A 16-year-old boy has managed to plant a 45-second long “game” about watching paint dry on the Steam in a last-ditch bid to get Steam's owner, Valve, to respond to a vulnerability he flagged up.
The precocious security researcher Ruby Nealon made the game to draw attention to a massive vulnerability affecting the digital storefront. In a post on Medium, Nealon said he managed to acquire a games developer account for the site in February, through social engineering. This allowed him to start looking through the website to find security problems with Valve in order to alert it to these issues.
After managing to fool his way through a three-step process developers take to get their games on the site, Nealon published the 45-second game “Watching Paint Dry”. Nealon did this by assembling a store page, fake Steam trading cards and approval from a Valve editor who didn't exist.
To do this, Nealon sifted through HTML code. He inputted his game's App ID and the session ID he obtained from the trading cards and managed to get his non-game onto the storefront “new releases” section over the weekend without anyone from Valve being able to acknowledge or approve the “game”.
Nealon said that the lesson to be learned from this was that when working with user-generated content that first needs to be approved, “do not have ‘Review Ready' and ‘Reviewed' as two states of existence for the content.”
“Instead, maybe take an approach where the review of the item has an audit trail by giving each piece of content a ‘review ticket' or something similar and not allowing the content to switch to the Released state until there is a review ticket for the content. Or just don't allow users to set the item to ‘released',” he said.
Jovi Umawing, Malware Intelligence Analyst at Malwarebytes, told SCMagazineUK.com said that the gaming industry is one of the many industries that have not taken security into consideration when developing their products and services.

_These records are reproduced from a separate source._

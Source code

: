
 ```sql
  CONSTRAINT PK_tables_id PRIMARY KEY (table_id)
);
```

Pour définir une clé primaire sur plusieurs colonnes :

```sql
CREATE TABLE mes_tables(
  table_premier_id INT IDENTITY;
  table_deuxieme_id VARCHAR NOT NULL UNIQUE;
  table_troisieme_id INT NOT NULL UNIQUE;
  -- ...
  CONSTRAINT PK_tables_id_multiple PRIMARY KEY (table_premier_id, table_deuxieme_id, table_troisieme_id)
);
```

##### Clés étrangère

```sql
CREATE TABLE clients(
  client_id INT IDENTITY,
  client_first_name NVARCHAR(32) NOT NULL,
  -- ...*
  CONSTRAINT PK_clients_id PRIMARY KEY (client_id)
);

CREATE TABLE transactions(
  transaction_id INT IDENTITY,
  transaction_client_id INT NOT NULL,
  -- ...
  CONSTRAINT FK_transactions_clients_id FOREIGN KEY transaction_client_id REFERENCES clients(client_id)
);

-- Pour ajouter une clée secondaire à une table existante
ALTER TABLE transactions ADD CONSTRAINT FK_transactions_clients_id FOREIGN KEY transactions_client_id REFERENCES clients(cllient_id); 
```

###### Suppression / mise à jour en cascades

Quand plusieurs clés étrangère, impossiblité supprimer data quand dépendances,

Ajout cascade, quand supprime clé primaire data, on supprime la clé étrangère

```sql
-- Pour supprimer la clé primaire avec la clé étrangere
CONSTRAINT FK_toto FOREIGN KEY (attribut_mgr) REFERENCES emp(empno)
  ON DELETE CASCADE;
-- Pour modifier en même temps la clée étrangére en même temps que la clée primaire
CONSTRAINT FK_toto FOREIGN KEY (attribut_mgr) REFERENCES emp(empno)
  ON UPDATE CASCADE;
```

“As such, flaws in sites that are public-facing will remain open unless they're caught early, or reported bugs are filed by their users. Steam are more proactive than many in this field, and may eventually look into complementing their security hall of fame with a bug bounty program,” she said.“Additionally, their user security page is quite comprehensive and lists a wide range of threats to individual accounts, and what steps gamers can take to secure themselves. These include the Steam Guard authenticator and restrictions on in-game item trading.”